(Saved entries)

*** Block opens ***

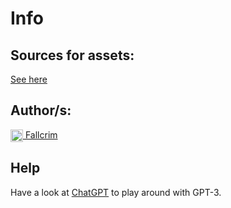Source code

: # Info

## Sources for assets:
[See here](https://www.flaticon.com/)

## Author/s:
<img src="https://github.githubassets.com/images/modules/logos_page/GitHub-Mark.png" width=20 height=20 alt="GitHub Icon" align="center" border-radius=10px>[ Fallcrim](https://github.com/Fallcrim)

## Help
Have a look at [ChatGPT](https://chat.openai.com/) to play around with GPT-3.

*** Block closes ***

_WHAT YOU NEED TO DO:_
Pictures aside, return all the entries above exactly.

_ANSWER SECTION:_
Source code

: # Info

## Sources for assets:
[See here](https://www.flaticon.com/)

## Author/s:
<img src="https://github.githubassets.com/images/modules/logos_page/GitHub-Mark.png" width=20 height=20 alt="GitHub Icon" align="center" border-radius=10px>[ Fallcrim](https://github.com/Fallcrim)

## Help
Have a look at [ChatGPT](https://chat.openai.com/) to play around with GPT-3.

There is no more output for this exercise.